Work instruction
Your response should contain each line of the data that includes "static".
[Opening Data provided section]
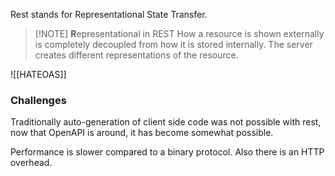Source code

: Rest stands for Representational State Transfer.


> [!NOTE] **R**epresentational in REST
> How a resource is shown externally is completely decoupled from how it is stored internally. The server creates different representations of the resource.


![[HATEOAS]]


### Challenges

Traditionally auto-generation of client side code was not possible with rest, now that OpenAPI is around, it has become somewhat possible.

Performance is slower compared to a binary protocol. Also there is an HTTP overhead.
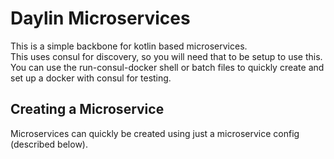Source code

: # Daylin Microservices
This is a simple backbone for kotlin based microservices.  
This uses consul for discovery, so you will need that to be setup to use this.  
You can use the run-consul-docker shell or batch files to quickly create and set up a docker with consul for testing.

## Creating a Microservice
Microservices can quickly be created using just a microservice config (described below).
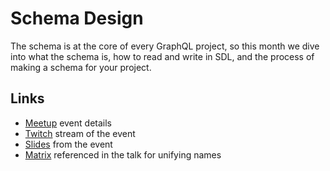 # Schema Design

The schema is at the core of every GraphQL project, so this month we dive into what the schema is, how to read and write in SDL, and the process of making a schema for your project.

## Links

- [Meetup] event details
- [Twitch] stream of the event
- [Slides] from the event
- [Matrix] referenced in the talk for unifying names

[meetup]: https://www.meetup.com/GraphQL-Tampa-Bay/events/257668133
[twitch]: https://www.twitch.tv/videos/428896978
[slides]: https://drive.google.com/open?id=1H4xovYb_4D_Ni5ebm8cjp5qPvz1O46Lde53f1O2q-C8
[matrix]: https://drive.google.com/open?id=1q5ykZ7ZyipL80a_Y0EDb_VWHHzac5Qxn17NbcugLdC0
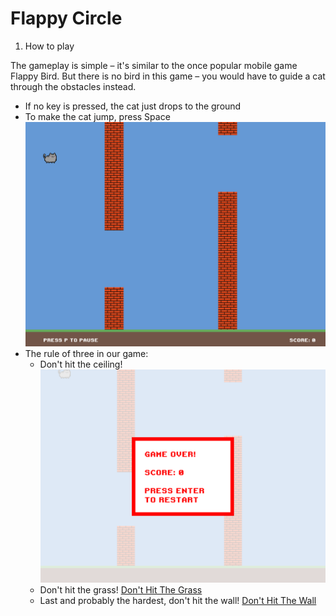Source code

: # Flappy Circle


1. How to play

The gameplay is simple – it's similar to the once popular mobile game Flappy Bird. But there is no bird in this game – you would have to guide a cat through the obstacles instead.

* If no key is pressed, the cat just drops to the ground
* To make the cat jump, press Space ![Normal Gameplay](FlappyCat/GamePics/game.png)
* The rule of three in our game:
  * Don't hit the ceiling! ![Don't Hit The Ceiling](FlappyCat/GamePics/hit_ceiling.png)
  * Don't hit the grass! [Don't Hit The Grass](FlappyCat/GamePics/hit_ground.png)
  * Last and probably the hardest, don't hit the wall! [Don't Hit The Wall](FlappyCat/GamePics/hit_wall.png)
[Closing Data provided section]
[Opening Data provided section]
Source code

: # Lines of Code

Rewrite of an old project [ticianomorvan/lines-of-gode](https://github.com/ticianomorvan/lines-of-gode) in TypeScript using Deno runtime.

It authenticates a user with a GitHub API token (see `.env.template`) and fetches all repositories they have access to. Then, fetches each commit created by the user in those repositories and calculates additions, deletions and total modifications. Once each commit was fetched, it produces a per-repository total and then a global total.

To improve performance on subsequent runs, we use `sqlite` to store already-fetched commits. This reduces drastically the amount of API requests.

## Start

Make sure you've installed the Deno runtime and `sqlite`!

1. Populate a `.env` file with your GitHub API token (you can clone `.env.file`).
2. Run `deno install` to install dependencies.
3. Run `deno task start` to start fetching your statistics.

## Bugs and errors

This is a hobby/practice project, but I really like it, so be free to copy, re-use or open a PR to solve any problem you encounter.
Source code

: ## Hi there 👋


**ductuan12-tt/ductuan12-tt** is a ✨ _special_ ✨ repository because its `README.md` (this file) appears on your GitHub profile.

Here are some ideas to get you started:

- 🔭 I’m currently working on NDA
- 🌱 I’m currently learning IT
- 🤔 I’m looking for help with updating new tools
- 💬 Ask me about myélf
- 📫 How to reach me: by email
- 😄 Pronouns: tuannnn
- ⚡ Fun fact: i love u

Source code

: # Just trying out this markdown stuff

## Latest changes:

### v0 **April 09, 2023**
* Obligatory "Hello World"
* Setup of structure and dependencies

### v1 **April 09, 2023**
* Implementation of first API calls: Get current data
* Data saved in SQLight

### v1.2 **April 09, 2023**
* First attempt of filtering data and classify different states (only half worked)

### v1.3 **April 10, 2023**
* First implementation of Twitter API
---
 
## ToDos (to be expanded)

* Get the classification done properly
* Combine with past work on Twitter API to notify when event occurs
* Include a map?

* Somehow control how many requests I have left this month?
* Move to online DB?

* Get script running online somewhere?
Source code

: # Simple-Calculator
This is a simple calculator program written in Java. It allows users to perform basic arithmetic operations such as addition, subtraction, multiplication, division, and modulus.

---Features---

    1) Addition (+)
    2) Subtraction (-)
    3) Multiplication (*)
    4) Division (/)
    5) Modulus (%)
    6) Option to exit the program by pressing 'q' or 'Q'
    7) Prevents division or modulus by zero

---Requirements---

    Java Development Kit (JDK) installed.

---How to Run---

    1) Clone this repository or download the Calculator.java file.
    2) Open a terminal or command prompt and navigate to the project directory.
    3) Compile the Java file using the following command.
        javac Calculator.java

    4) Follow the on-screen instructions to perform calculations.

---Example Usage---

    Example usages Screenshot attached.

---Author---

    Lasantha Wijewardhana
[Closing Data provided section]
[Opening Data provided section]
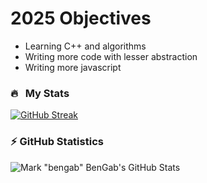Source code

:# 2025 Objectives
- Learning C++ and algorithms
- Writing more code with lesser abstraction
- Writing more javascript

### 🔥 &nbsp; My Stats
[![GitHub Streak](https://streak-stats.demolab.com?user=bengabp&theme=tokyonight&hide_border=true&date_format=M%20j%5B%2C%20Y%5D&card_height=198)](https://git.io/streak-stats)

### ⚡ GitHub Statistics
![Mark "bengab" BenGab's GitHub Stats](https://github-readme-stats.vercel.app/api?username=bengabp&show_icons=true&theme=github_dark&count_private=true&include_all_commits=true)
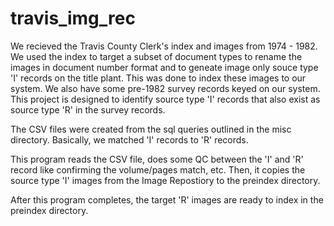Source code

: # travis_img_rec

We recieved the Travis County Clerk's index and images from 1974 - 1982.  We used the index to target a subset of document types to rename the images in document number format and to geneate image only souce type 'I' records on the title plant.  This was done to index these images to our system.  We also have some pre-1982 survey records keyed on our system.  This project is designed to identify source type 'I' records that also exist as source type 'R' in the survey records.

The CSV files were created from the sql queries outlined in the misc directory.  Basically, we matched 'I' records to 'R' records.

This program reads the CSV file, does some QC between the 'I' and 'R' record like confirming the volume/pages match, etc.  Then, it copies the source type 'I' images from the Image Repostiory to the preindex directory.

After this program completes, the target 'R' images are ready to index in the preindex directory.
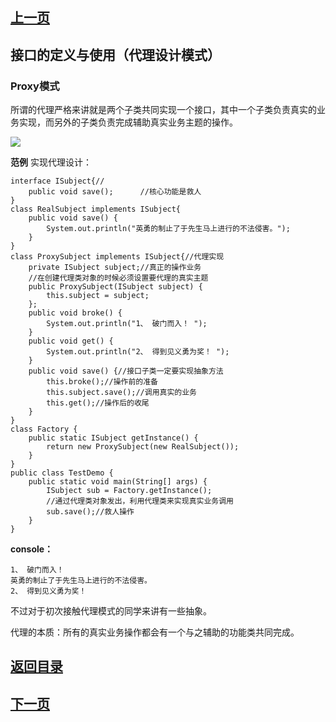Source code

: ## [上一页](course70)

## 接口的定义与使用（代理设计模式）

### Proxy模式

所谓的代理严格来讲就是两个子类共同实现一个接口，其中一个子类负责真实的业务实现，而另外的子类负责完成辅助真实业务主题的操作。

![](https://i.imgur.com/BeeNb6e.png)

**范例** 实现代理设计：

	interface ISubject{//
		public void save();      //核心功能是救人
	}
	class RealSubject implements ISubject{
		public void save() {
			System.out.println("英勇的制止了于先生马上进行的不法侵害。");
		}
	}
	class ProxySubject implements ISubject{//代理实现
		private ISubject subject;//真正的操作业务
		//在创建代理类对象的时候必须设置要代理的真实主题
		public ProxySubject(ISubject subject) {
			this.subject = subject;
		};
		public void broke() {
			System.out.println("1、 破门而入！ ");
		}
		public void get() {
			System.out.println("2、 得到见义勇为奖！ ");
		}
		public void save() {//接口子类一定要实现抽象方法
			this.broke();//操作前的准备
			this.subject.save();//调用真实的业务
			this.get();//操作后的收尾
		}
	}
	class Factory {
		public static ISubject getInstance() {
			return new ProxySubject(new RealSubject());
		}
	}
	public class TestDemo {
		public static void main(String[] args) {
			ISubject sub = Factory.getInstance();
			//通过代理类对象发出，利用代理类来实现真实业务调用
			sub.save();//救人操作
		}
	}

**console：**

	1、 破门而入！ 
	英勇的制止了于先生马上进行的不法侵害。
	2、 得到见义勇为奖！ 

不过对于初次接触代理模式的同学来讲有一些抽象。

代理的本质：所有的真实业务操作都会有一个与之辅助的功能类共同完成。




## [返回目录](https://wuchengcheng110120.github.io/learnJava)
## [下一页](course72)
[Closing Data provided section]
Response for this exercise
		public static ISubject getInstance() {
		public static void main(String[] args) {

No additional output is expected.